As a deer longs for flowing streams, so I long for you, God. I thirst for God, the living God. When can I come and appear before God?
Psalm 42:1–2
Therefore since we also have such a large cloud of witnesses surrounding us, let us lay aside every hindrance and the sin that so easily ensnares us. Let us run with endurance the race that lies before us, keeping our eyes on Jesus, the source and perfecter of our faith. For the joy that lay before him, he endured the cross, despising the shame, and sat down at the right hand of the throne of God.
Hebrews 12:1–2
I want to live from the very bottom of my soul.
What do I mean? And do I really?
Maybe I can put it this way: I have a desire to be more authentic (cue contemporary buzzword), so that who I am becoming in Christ and how I live are much more congruent with one another. That my outward actions would more fully reflect my deepest self.
Then again.
Part of me also wants to escape: from responsibilities, obligations, and from whatever might lead to anxiety and uncertainty and threaten my little bubble of comfort. Frankly, sometimes I just don’t want to deal with life.
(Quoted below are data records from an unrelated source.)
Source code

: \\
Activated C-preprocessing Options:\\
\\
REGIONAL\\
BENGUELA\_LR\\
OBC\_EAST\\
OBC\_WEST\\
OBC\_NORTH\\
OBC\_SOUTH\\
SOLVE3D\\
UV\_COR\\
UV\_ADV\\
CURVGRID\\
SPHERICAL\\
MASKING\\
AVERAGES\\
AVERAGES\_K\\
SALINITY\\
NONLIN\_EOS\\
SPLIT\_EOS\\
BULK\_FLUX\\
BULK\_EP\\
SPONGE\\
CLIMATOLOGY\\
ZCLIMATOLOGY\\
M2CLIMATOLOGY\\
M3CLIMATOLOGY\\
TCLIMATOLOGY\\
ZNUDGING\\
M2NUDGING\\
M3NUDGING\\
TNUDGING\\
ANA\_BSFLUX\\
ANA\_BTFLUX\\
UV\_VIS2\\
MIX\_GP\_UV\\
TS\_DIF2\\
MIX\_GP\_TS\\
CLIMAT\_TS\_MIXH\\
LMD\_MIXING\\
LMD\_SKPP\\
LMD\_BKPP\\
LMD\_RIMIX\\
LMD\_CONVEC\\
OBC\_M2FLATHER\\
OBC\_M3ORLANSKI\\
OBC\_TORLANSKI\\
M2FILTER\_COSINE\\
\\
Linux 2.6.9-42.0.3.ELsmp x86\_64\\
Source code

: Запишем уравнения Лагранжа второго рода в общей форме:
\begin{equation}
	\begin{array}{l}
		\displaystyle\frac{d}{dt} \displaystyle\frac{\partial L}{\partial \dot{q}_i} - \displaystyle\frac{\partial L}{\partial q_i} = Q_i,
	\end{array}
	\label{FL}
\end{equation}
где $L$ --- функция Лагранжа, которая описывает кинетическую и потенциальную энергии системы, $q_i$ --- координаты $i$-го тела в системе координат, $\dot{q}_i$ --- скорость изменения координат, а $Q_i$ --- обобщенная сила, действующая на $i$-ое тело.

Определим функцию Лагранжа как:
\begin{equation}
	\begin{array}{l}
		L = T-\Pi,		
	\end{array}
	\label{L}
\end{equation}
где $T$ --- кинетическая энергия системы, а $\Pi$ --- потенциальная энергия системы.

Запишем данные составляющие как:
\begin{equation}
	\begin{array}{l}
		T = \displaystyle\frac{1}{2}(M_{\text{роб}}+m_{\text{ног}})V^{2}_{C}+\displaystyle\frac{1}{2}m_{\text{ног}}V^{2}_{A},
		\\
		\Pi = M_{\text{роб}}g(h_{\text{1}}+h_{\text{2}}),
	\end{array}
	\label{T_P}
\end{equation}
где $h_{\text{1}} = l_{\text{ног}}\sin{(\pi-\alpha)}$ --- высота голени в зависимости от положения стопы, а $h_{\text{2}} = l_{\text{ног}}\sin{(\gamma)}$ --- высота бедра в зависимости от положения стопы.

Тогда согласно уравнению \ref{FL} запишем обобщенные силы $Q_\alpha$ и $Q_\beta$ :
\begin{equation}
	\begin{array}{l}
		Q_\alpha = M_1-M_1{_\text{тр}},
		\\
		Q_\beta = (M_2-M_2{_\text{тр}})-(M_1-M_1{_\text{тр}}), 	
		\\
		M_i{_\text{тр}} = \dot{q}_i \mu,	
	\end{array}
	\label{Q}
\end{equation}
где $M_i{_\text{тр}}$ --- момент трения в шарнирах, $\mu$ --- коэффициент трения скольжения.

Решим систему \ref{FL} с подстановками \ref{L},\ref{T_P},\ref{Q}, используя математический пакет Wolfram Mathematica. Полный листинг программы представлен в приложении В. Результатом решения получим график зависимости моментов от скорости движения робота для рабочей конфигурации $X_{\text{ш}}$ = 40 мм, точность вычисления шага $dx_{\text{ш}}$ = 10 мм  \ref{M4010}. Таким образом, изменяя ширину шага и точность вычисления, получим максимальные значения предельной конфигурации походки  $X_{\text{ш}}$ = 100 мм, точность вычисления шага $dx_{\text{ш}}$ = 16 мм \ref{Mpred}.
But I can’t live a life where I get to have both: a life of deep spiritual resonance and purpose on the one hand and a life of relative comfort and minimal responsibility on the other. To have the former means giving up the latter. One cancels out the other.
Because being the sort of person who sometimes just wants to zone out for a few hours on Netflix or Amazon Prime, who doesn’t like being uncomfortable or dealing with difficult circumstances or feeling stress, means that becoming someone who is spiritually mature is going to be painful.
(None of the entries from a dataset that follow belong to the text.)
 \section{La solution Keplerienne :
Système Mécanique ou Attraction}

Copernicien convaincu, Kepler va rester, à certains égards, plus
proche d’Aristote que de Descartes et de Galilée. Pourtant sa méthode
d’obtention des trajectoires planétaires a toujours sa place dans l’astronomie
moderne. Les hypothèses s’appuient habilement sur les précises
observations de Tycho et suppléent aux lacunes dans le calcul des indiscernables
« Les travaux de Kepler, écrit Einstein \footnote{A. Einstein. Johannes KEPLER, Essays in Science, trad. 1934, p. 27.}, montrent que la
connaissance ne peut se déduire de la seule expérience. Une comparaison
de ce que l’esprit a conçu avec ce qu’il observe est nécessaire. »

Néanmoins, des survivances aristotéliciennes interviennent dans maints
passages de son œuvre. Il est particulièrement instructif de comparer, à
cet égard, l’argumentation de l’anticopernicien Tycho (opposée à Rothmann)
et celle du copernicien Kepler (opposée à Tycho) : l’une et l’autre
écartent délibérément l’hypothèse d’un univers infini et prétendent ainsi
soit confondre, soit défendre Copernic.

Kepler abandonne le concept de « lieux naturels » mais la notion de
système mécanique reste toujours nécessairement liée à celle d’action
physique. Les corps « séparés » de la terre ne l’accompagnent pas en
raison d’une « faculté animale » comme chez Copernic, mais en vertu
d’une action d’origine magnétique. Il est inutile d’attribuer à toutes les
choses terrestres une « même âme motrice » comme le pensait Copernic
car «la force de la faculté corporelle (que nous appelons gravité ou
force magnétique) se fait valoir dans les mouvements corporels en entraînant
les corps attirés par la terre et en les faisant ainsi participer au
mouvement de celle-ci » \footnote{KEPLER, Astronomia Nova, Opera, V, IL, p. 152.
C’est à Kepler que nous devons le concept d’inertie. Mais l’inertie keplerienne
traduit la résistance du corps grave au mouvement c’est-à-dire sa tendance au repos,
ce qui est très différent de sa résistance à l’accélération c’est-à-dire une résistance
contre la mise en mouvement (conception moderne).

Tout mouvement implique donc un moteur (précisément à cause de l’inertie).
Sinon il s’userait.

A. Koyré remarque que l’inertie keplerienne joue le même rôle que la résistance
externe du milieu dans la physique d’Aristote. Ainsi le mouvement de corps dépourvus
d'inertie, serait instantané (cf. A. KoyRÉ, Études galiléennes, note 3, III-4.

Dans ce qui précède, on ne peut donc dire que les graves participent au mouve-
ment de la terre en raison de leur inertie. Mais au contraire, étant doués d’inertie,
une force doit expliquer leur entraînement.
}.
To grow in Christ—or learning to live from the bottom of my soul—means allowing God to take his scalpel to my heart, to my desires, and to my motivations and to cut away whatever is there that prevents me from reaching deeper spiritual maturity. Even though it’s for my good, it’s still painful. None of us usually wants to undergo such spiritual surgery.
And so like most people, I will naturally do whatever I can to avoid experiencing pain. I will avoid doing stuff that will be hard even though it is beneficial in the long term. I will seek to numb myself to pain in all kinds of ways. I will cover my ears so that I don’t have to listen to what God wants me to hear.
As a result, I can end up with the appearance of spiritual depth, but none of the substance. I say I want to draw closer to God, but it’s only insofar as God conforms to my expectations and satisfies me on my terms. I want a God of my own choosing, not the living God of Abraham, Isaac, and Jacob, of Isaiah, Jeremiah, and Ezekiel, and of Paul, Peter, and John. I want God in a box, not a God who is sovereign over the heavens and the earth.
Or at least my worst habits and inclinations say so. What I believe with my lips doesn’t always work its way through to my hands and feet. The distance between my head and heart sometimes seems insurmountable. Truly, it’s a distance only God himself can cross.
And, yes, I do want to live from the bottom of my soul. And I want to want it more. I know that my desires are mixed, sullied, and in need of continual transformation. The spirit is willing but the flesh is weak, as Jesus told the disciples in Gethsemane.
I know some of my own weaknesses. I’m aware of where I struggle to desire the presence of God in my life more fully. Because I know the Lord disciplines those he loves and that in the moment such discipline is painful (Hebrews 12:7–11), I sometimes opt to avoid God. I sidestep prayer. I skim along the surface of life.
I pray that God—revealed in the Lord Jesus and by the Holy Spirit—would prompt my heart to seek him more intentionally, that by his grace I may find my desires more thoroughly renovated to conform to his good purposes for me. I pray that my willingness to experience the pain necessary for this process would deepen, if only because of the joy and peace that I can eventually know in some measure while in this life and then completely in the life to come.